When you reach the line containing "describes the privacy" in the entries below, start writing out each line exactly, and stop after the line containing "Apple and the".

******************************

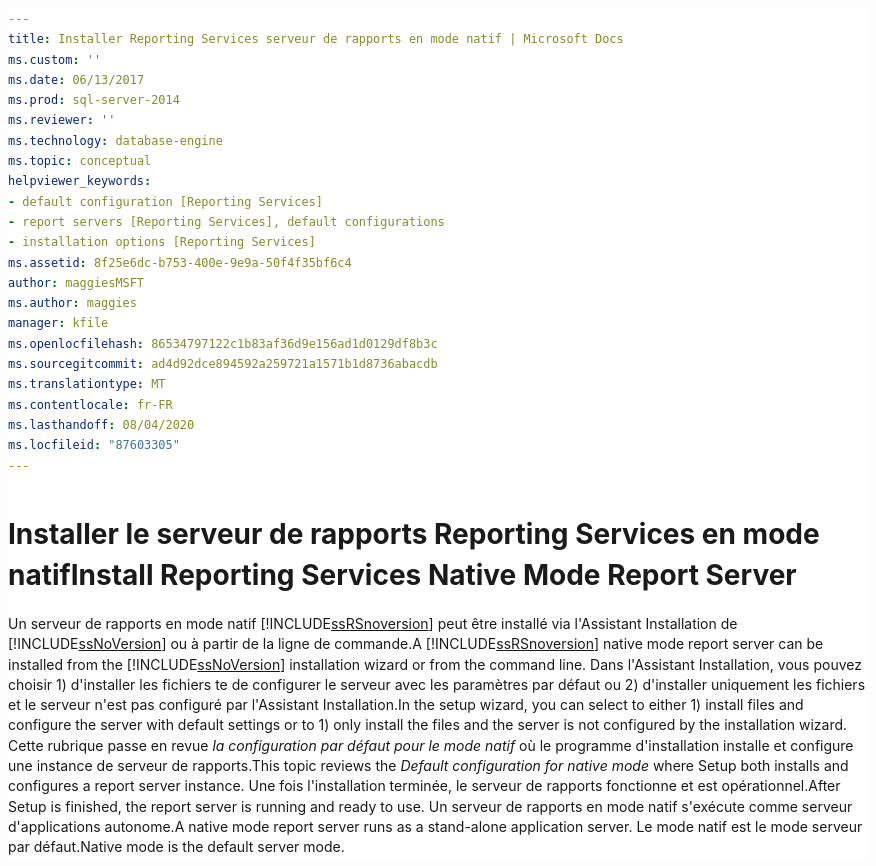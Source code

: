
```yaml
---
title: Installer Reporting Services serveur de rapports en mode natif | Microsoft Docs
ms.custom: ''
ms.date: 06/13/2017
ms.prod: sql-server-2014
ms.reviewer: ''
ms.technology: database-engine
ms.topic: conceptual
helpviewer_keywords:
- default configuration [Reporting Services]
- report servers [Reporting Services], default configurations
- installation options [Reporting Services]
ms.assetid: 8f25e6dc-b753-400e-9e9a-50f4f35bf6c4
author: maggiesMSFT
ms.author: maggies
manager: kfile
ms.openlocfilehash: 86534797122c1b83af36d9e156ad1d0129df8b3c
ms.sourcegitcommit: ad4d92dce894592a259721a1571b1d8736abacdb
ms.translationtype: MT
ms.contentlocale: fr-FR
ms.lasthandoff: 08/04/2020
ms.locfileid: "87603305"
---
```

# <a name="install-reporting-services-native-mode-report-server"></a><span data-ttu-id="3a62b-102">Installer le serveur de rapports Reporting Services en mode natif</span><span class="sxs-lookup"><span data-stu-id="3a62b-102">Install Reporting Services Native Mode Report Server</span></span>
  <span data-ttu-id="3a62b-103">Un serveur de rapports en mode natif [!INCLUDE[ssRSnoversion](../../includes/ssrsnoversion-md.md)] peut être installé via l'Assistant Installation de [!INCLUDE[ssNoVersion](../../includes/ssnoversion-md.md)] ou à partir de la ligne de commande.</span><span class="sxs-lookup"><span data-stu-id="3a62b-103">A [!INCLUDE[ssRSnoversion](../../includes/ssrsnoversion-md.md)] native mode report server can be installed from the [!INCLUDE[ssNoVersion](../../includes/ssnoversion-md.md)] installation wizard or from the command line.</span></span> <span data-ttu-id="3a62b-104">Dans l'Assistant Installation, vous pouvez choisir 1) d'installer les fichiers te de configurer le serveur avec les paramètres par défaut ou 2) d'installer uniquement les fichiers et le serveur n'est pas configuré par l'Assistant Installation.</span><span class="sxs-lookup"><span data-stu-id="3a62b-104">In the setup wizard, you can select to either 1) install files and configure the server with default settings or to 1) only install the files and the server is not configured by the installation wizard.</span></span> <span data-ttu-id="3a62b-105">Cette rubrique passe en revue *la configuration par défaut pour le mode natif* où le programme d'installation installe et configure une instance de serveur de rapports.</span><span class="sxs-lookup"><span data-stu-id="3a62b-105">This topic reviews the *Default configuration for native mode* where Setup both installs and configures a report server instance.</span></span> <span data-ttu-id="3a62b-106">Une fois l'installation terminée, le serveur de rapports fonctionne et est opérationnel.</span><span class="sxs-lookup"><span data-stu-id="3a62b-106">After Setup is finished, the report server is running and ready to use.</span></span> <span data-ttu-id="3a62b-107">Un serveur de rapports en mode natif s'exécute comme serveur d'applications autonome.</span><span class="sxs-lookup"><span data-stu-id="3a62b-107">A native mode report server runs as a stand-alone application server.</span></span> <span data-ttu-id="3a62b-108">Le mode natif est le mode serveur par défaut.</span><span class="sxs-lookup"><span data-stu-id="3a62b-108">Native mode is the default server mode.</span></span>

******************************

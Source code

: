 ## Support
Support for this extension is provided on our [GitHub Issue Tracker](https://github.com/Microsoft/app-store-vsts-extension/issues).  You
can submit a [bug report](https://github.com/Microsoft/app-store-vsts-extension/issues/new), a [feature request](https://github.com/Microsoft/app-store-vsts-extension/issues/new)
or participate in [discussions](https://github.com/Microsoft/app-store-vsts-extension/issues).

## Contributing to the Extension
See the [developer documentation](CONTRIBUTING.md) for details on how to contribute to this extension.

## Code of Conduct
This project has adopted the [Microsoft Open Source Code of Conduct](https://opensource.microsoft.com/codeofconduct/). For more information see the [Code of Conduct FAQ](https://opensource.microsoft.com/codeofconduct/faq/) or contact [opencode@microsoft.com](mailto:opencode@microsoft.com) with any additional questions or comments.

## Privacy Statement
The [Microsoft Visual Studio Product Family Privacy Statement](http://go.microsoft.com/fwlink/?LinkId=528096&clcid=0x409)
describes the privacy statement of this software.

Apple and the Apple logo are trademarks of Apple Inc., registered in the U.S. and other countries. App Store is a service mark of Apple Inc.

******************************

- [Result of the task]
describes the privacy statement of this software.

Apple and the Apple logo are trademarks of Apple Inc., registered in the U.S. and other countries. App Store is a service mark of Apple Inc.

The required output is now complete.